Reloj de arena
José Ruiz de la Peña: Pepe El Polaco
Era un adolescente eterno, con una bonhomía más propia de un convento que de los tablaos que pisaba

Los primeros botines de «bailaó» que tuvo como profesional tras su paso por la academia de Enrique El Cojo se los regaló Tony Benítez, que también aprendía por allí a dar sus «pataítas». Y dicen que estaba para comérselo. Porque Pepe El Polaco, ... el esposo de aquella belleza animal que derrochaba La Polaca, era guapo, jechuroso, maqueón y reservado.
Yo lo conocí pretendiéndolo para una entrevista en sus últimos años en la Caridad. Y todavía tengo los ojos cerrados del láser que despedían sus zapatos, unos Castellanos al que le debían de haber pasado el cepillo como si en vez de ir al Puerta Grande de su amigo Antonio Donaire, El Morito , fuera a ver al Rey de España.
Hace poco más de un mes, la Polaca lo llamó, para que la acompañara en los tablaos del cielo, donde tenían aún cosas que contarse de sus juergas en los Canasteros de Madrid, de sus noches en Caracas con Carlos Andrés Pérez, de aquel día en el Casino de Montecarlo con Los del Río, de la noche rociera donde se puso loco de contento con el caballo que le prestó Alvarito Domecq y se lo robaron en la puerta de la casa de Manolo Prado…

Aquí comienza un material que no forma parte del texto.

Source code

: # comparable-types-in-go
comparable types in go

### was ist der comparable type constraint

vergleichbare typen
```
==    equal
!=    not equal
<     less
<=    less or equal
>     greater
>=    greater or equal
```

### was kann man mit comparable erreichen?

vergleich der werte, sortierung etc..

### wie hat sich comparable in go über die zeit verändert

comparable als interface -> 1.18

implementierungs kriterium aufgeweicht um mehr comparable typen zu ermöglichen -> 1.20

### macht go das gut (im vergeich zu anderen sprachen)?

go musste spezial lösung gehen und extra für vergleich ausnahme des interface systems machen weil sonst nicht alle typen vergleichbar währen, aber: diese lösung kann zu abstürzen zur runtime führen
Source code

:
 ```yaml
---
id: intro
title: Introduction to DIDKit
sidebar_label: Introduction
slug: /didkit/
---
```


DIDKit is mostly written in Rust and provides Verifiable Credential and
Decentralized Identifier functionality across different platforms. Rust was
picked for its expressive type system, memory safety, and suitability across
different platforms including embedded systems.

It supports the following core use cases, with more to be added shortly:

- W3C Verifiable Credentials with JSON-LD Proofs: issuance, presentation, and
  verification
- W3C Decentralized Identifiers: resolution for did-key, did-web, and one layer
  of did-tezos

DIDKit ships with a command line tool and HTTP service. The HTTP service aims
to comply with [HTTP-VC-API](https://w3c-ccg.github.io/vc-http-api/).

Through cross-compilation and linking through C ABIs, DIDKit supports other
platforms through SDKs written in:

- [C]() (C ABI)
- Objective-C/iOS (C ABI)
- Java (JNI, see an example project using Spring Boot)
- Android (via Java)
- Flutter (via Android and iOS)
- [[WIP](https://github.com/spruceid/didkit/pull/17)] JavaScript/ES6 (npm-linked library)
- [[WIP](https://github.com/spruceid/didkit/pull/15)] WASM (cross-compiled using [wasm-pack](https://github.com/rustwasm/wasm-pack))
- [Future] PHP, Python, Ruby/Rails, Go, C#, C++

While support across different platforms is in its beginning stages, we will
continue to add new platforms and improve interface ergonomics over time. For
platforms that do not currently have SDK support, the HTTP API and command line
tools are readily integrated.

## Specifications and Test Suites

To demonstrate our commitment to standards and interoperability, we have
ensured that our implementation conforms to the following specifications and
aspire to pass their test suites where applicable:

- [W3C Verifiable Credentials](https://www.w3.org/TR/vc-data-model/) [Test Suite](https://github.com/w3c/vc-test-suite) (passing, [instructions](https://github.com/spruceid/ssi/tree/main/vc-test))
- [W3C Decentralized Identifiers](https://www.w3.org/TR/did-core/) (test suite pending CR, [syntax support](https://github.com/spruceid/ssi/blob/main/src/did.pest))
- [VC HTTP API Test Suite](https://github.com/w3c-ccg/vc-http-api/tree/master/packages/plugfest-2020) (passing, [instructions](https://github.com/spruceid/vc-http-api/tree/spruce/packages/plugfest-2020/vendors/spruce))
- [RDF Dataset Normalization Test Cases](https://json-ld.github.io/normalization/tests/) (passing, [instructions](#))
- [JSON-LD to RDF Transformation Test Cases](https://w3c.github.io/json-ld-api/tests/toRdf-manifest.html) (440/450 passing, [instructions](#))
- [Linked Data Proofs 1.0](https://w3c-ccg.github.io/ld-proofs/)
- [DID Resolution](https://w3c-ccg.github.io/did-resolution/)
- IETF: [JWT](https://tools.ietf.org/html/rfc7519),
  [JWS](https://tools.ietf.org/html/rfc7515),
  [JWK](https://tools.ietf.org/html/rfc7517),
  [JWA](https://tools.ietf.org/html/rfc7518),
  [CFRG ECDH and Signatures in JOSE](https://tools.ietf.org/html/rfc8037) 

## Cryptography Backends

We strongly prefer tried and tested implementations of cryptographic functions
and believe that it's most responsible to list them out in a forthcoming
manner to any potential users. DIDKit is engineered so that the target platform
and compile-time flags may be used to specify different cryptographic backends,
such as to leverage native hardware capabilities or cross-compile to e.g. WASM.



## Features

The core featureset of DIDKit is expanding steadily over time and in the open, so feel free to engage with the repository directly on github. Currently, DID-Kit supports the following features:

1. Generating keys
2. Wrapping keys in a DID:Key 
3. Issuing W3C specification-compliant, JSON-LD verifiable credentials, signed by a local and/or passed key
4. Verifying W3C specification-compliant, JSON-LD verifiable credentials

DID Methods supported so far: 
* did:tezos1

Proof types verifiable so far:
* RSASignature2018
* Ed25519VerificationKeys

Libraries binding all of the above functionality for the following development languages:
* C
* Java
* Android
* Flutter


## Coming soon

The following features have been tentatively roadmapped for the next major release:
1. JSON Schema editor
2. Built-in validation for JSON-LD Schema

Bailó por medio mundo en la compañía de Antonio Gades. Pero puntualiza Manolín Herrero (otro que no es que tenga un reloj, tiene el Big Ben para él solito) que se estrenó como profesional en El Guajiro. Desde entonces, derrochó esencias en los tablaos más exigentes y en las fiestas privadas más exclusivas. Tiene la memoria de Pepe El Polaco letra y música como para tres libros de coro de la Catedral. Una vida alegre, ligera, inagotable, con toda la nocturnidad del mundo y sin alevosía alguna . Porque Pepe El Polaco era un adolescente eterno, con una bonhomía más propia de un convento que de los tablaos que pisaba, cariñoso y ocurrente.

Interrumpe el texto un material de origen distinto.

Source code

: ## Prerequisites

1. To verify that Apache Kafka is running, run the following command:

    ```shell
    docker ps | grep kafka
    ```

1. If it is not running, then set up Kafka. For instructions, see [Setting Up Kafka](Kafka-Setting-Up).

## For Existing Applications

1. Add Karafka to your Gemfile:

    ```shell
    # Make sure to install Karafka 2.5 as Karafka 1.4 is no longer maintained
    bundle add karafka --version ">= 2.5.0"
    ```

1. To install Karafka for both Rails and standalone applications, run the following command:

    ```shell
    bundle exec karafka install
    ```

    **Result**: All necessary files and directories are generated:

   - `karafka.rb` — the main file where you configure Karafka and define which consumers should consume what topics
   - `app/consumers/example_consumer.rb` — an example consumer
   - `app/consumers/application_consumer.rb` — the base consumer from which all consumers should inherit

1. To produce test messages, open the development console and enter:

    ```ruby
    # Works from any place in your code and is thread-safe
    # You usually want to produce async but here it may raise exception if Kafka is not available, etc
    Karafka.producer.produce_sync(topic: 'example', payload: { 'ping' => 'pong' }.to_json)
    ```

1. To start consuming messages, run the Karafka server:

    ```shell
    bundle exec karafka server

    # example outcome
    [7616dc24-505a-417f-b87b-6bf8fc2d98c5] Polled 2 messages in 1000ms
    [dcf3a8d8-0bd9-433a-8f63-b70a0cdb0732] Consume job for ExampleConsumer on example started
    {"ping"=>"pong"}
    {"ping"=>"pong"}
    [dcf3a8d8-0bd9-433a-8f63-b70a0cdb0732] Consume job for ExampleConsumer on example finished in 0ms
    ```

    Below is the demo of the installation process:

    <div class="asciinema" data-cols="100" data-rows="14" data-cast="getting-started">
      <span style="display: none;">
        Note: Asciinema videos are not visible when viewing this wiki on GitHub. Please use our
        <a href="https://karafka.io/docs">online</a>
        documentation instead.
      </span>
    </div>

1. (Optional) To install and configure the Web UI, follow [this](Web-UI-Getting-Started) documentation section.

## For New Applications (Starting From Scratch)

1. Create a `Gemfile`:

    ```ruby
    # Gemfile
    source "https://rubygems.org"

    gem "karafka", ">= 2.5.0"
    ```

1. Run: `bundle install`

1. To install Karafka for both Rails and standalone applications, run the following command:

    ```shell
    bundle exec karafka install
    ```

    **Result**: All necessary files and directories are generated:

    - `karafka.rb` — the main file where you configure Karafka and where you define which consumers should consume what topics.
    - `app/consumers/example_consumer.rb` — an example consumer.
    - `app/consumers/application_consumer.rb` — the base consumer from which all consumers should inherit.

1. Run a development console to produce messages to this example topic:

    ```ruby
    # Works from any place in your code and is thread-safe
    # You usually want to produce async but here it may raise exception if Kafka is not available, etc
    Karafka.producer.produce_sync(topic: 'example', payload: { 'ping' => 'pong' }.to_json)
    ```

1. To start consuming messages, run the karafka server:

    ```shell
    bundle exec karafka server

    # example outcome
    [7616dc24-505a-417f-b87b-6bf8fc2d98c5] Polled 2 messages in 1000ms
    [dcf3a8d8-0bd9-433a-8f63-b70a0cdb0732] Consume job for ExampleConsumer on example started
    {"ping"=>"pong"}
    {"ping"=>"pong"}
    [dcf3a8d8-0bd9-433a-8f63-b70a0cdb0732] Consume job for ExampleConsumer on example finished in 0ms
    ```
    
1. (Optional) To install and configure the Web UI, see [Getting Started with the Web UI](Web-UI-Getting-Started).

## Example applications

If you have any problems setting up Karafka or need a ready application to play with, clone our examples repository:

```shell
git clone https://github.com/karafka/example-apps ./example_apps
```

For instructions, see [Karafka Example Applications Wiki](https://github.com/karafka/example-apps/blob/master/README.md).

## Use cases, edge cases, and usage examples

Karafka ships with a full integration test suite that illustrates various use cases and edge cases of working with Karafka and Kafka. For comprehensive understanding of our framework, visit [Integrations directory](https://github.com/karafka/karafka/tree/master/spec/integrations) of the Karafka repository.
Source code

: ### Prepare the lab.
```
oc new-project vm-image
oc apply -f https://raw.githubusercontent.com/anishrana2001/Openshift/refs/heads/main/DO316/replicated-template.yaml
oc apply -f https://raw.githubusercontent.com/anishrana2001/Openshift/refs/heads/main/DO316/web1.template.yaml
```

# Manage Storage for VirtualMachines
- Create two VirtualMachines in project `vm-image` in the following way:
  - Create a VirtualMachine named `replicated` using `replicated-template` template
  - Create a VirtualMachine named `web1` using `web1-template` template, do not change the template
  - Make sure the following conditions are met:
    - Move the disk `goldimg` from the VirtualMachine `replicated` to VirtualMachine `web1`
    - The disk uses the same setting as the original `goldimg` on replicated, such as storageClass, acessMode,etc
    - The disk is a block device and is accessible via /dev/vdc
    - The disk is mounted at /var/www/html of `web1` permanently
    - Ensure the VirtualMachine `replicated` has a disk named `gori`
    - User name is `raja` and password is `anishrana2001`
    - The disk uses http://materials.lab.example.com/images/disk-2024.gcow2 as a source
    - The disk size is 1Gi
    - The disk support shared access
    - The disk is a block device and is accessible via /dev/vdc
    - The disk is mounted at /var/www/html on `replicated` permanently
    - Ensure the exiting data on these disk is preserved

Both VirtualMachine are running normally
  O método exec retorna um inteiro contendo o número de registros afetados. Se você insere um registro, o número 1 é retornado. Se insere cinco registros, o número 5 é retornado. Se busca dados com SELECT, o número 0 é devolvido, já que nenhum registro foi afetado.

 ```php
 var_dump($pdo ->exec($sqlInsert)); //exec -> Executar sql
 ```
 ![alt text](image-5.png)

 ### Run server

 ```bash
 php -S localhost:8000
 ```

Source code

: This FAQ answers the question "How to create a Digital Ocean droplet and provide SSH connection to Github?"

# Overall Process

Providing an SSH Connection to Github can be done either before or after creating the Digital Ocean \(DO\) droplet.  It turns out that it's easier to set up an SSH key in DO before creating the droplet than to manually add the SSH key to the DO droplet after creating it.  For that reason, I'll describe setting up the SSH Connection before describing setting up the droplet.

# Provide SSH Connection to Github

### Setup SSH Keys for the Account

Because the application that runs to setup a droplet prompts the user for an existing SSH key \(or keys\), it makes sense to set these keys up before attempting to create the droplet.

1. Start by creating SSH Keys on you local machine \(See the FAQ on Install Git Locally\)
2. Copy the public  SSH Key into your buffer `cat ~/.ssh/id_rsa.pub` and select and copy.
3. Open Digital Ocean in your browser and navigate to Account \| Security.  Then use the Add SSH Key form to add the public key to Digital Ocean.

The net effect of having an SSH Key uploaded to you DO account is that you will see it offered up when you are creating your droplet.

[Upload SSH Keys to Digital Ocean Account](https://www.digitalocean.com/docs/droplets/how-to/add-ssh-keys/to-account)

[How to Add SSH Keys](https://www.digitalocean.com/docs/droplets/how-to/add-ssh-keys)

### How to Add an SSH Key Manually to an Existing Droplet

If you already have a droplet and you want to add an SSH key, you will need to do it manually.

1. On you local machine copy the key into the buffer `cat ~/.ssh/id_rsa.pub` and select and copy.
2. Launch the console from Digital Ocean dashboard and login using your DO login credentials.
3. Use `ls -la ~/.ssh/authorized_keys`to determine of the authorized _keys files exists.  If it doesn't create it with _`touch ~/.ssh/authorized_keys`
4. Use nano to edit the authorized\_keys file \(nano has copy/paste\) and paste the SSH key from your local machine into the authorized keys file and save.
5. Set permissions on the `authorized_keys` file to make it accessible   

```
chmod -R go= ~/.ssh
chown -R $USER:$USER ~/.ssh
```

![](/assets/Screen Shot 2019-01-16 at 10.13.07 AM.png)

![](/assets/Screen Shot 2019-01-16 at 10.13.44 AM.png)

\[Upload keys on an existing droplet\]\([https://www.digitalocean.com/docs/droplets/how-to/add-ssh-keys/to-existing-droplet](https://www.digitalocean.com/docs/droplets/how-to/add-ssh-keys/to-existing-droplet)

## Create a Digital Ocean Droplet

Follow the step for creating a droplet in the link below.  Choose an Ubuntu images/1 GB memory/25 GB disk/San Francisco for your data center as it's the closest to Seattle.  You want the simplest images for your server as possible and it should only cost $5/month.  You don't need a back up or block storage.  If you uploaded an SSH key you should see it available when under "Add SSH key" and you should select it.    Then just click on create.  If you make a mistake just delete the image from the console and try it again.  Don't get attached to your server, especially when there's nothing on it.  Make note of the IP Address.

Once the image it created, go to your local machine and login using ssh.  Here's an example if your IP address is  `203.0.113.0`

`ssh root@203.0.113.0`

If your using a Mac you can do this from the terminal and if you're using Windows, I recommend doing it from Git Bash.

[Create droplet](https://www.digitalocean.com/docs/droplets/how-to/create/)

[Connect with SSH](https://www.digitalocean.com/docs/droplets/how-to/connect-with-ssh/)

«Tras bailar en el Guajiro, entró a formar parte de la compañía de Antonio Gades, con el que bailó por tablaos nacionales e internacionales»
Rafael el de los Del Río se acuerda de una corrida de rejones que fueron a ver. A caballo, Alvarito y su padre. Y estuvieron ambos de lujo con pedrerías. Cuando Alvarito hincó el rejón en su sitio, Pepe El Polaco dijo: «no duele ná eso…». Antonio, la otra voz mágica e internacional de Los del Río, recuerda una noche en el hotel París de Montecarlo, donde trabajaron en una fiesta cumbre, maravillosa: la fiesta de la rosa. Cuando terminaron se fueron Antonio, Rafael, La Polaca y Pepe El Polaco al casino. Tenían la de Ubrique fosilizada, tiesos como sábana en almidón. Y Pepe soltó: « ¿a qué vamos al Casino, a jugarnos el almanaque? »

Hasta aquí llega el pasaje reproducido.